QUELS LIENS AVEZ-VOUS GARDÉS AVEC VOTRE ANNÉE ? À leur retour, tous ont gardé des contacts avec leur famille d’accueil. Pour Olivier, Yvette, et dans une moindre mesure Cyril et Bénédicte, les liens se sont maintenant distendus. Les raisons sont souvent très différentes, mais quoi qu’il en soit il semble qu’il ‘reste quelque chose de symbolique dans les liens qu’on a eu pendant un an avec un autre pays.’ Isabelle, par contre, a gardé des contacts très étroits avec sa famille : ‘Ils me manquent beaucoup.’ Elle revient sur les relations avec sa famille naturelle : ‘Mon père est très jaloux. Ils se sont rencontrés – ça ne s’est pas très bien passé – il n’y avait pas d’affinités entre eux. Je crois, en fait, que mon père s’est dit qu’il allait nécessairement aimer ceux que j’avais aimés. Or lui et eux n’ont pas du tout le même esprit, la même culture… Mon père s’attendait un peu à l’archétype de l’Amérique et de la modernité, et ma famille ce n’était pas ça du tout. Ils vivaient simplement… Et ils avaient une télé détraquée. Il s’était fait beaucoup d’idées, il a été très déçu.’ Yvette regrette un peu que, pour la plupart des parents, le séjour soit souvent envisagé comme un plan de carrière, plus que comme une façon de se construire. Mais elle reconnaît qu’elle a profité de cet argument pour convaincre les siens.
PIE ET VOUS. Bénédicte n’est pas la seule à avoir gardé le contact avec PIE. Yvette qui dit avoir vécu un rêve grâce à l’association (‘Mon père était cheminot et ma mère femme de ménage – ils n’avaient vraiment pas les moyens de m’envoyer et PIE a fait pas mal d’efforts’) pense avoir été un peu redevable vis-à-vis de PIE et dit avoir eu besoin de prolonger son rêve : ‘Je me disais que PIE avait changé ma vie et j’avais donc besoin de garder un pied là-bas, de maintenir le contact.’
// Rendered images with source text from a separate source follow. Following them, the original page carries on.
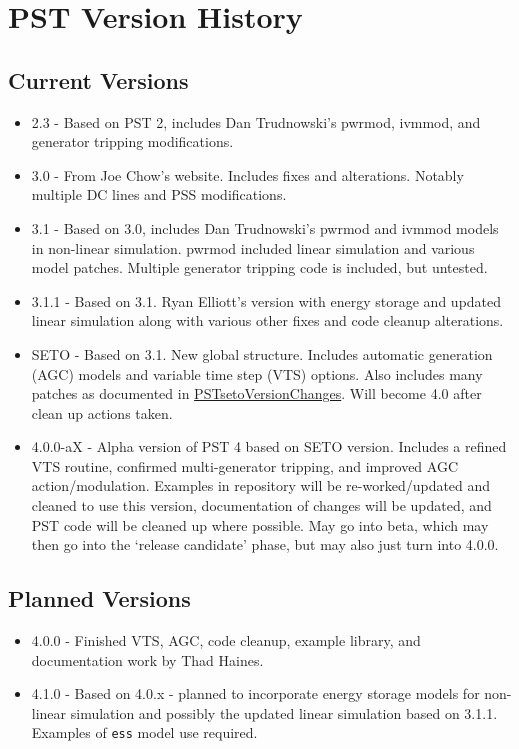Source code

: \chapter{PST Version History}



\section*{Current Versions}
\begin{itemize}
\item 2.3 - Based on PST 2, includes Dan Trudnowski's pwrmod, ivmmod, and generator tripping modifications.
\item 3.0 - From Joe Chow's website. 
Includes fixes and alterations. 
Notably multiple DC lines and PSS modifications.
\item 3.1 - Based on 3.0, includes Dan Trudnowski's pwrmod and ivmmod models in non-linear simulation. 
pwrmod included linear simulation and various model patches. 
Multiple generator tripping code is included, but untested.
\item 3.1.1 - Based on 3.1. Ryan Elliott's version with energy storage and updated linear simulation along with various other fixes and code cleanup alterations. 
\item SETO - Based on 3.1. New global structure. 
Includes automatic generation (AGC) models and variable time step (VTS) options. 
Also includes many patches as documented in 
\href{https://github.com/thadhaines/MT-Tech-SETO/tree/master/researchDocs/TEX/one-offs/200709-PSTsetoVersionChanges}{PSTsetoVersionChanges}. 
% 
Will become 4.0 after clean up actions taken.
\item 4.0.0-aX - Alpha version of PST 4 based on SETO version. 
Includes a refined VTS routine, confirmed multi-generator tripping, and improved AGC action/modulation.
Examples in repository will be re-worked/updated and cleaned to use this version, 
documentation of changes will be updated, 
and PST code will be cleaned up where possible.
May go into beta, which may then go into the `release candidate' phase, but may also just turn into 4.0.0.

\end{itemize}

\section*{Planned Versions}
\begin{itemize}
\item 4.0.0 - Finished VTS, AGC, code cleanup, example library, and documentation work by Thad Haines.
\item 4.1.0 - Based on 4.0.x - planned to incorporate energy storage models for non-linear simulation and possibly the updated linear simulation based on 3.1.1. Examples of \verb|ess| model use required.
\end{itemize}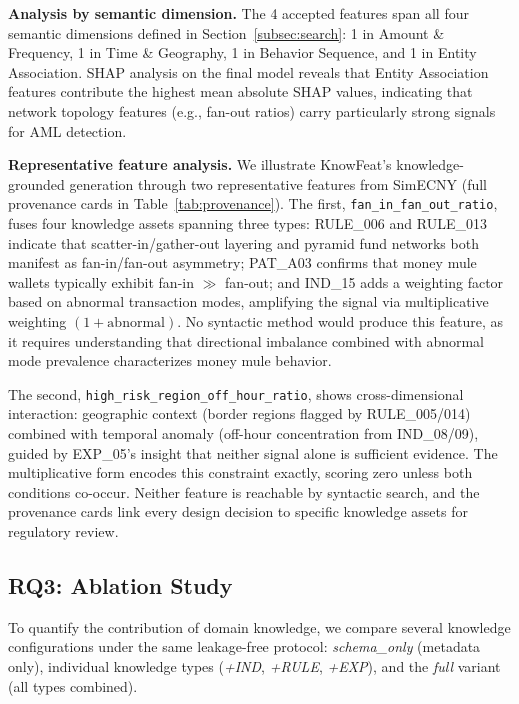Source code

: \textbf{Analysis by semantic dimension.}
The 4 accepted features span all four semantic dimensions defined in Section~\ref{subsec:search}: 1 in Amount \& Frequency, 1 in Time \& Geography, 1 in Behavior Sequence, and 1 in Entity Association. SHAP analysis on the final model reveals that Entity Association features contribute the highest mean absolute SHAP values, indicating that network topology features (e.g., fan-out ratios) carry particularly strong signals for AML detection.

\textbf{Representative feature analysis.}
\label{sec:case_study}
We illustrate KnowFeat's knowledge-grounded generation through two representative features from SimECNY (full provenance cards in Table~\ref{tab:provenance}). The first, \texttt{fan\_in\_fan\_out\_\allowbreak{}ratio}, fuses four knowledge assets spanning three types: RULE\_006 and RULE\_013 indicate that scatter-in/gather-out layering and pyramid fund networks both manifest as fan-in/fan-out asymmetry; PAT\_A03 confirms that money mule wallets typically exhibit fan-in $\gg$ fan-out; and IND\_15 adds a weighting factor based on abnormal transaction modes, amplifying the signal via multiplicative weighting $(1 + \text{abnormal})$. No syntactic method would produce this feature, as it requires understanding that directional imbalance combined with abnormal mode prevalence characterizes money mule behavior.

The second, \texttt{high\_risk\_region\_\allowbreak{}off\_hour\_ratio}, shows cross-dimensional interaction: geographic context (border regions flagged by RULE\_005/014) combined with temporal anomaly (off-hour concentration from IND\_08/09), guided by EXP\_05's insight that neither signal alone is sufficient evidence. The multiplicative form encodes this constraint exactly, scoring zero unless both conditions co-occur. Neither feature is reachable by syntactic search, and the provenance cards link every design decision to specific knowledge assets for regulatory review.

\subsection{RQ3: Ablation Study}
\label{subsec:rq3}

To quantify the contribution of domain knowledge, we compare several knowledge configurations under the same leakage-free protocol: \textit{schema\_only} (metadata only), individual knowledge types (\textit{+IND}, \textit{+RULE}, \textit{+EXP}), and the \textit{full} variant (all types combined).


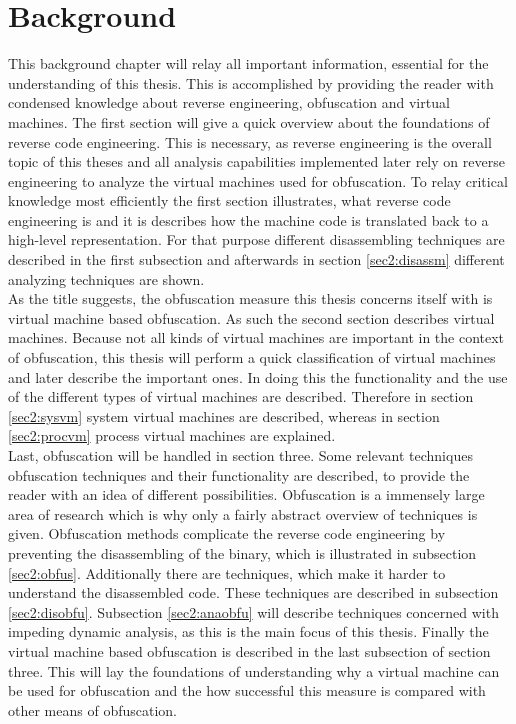 \documentclass[10pt,twoside,a4paper,bibliography=totoc]{scrbook}
\begin{document}
\chapter{Background}
\label{sec2:background}
This background chapter will relay all important information, essential for the understanding of this thesis.
This is accomplished by providing the reader with condensed knowledge about reverse engineering, obfuscation and virtual machines.
The first section will give a quick overview about the foundations of reverse code engineering. This is necessary, as reverse engineering is the overall topic of this theses and all analysis capabilities implemented later rely on reverse engineering to analyze the virtual machines used for obfuscation. 
To relay critical knowledge most efficiently the first section illustrates, what reverse code engineering is and it is describes how the machine code is translated back to a high-level representation. 
For that purpose different disassembling techniques are described in the first subsection and afterwards in section \ref{sec2:disassm} different analyzing techniques are shown. \\
As the title suggests, the obfuscation measure this thesis concerns itself with is virtual machine based obfuscation. As such the second section describes virtual machines. Because not all kinds of virtual machines are important in the context of obfuscation, this thesis will perform a quick classification of virtual machines and later describe the important ones.
In doing this the functionality and the use of the different types of virtual machines are described. Therefore in section \ref{sec2:sysvm} system virtual machines are described, whereas in section \ref{sec2:procvm} process virtual machines are explained.  \\
Last, obfuscation will be handled in section three. Some relevant techniques obfuscation techniques and their functionality are described, to provide the reader with an idea of different possibilities. 
Obfuscation is a immensely large area of research which is why only a fairly abstract overview of techniques is given.
Obfuscation methods complicate the reverse code engineering by preventing the disassembling of the binary, which is illustrated in subsection \ref{sec2:obfus}. Additionally there are techniques, which make it harder to understand the disassembled code. These techniques are described in subsection \ref{sec2:disobfu}. Subsection \ref{sec2:anaobfu} will describe techniques concerned with impeding dynamic analysis, as this is the main focus of this thesis. 
Finally the virtual machine based obfuscation is described in the last subsection of section three. This will lay the foundations of understanding why a virtual machine can be used for obfuscation and the how successful this measure is compared with other means of obfuscation.
\end{document}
VOUS ET VOS ENFANTS. Quand on leur demande si, plus tard, ils envisagent un départ pour leurs enfants, ils sont catégoriques. Yvette :’J’aimerais bien qu’ils fassent ça.’ Cyril : ‘Je voudrais qu’ils vivent quelque chose d’exceptionnel’. Isabelle :’S’il me le demandent, alors oui, je les inciterai à le faire.’ Bénédicte : ‘Une chose est sûre, j’accueillerai. Personnellement c’est le fait que ma famille ait accueilli qui m’influence le plus aujourd’hui. Nous avons reçu Kris (une Américaine) puis Sergio (un Brésilien) et chacun d’eux est pour moi un point d’ancrage. Quand rien ne va plus, je me dis que là-bas j’ai deux familles supplémentaires qui m’aiment et qu’en toutes circonstances ils seront présents.’ Yvette se souvient que sa famille d’accueil aux États-Unis a été métamorphosée par son accueil : ‘Je crois que ça leur a changé la vie. Elle conclut : ‘Mais moi aussi ça m’a changé la vie. Je me souviens que là-bas je souriais tout le temps. J’ai souri pendant un an. Tout le monde me le disait’. Et Isabelle d’ajouter : ‘C’est marrant on me disait exactement la même chose.’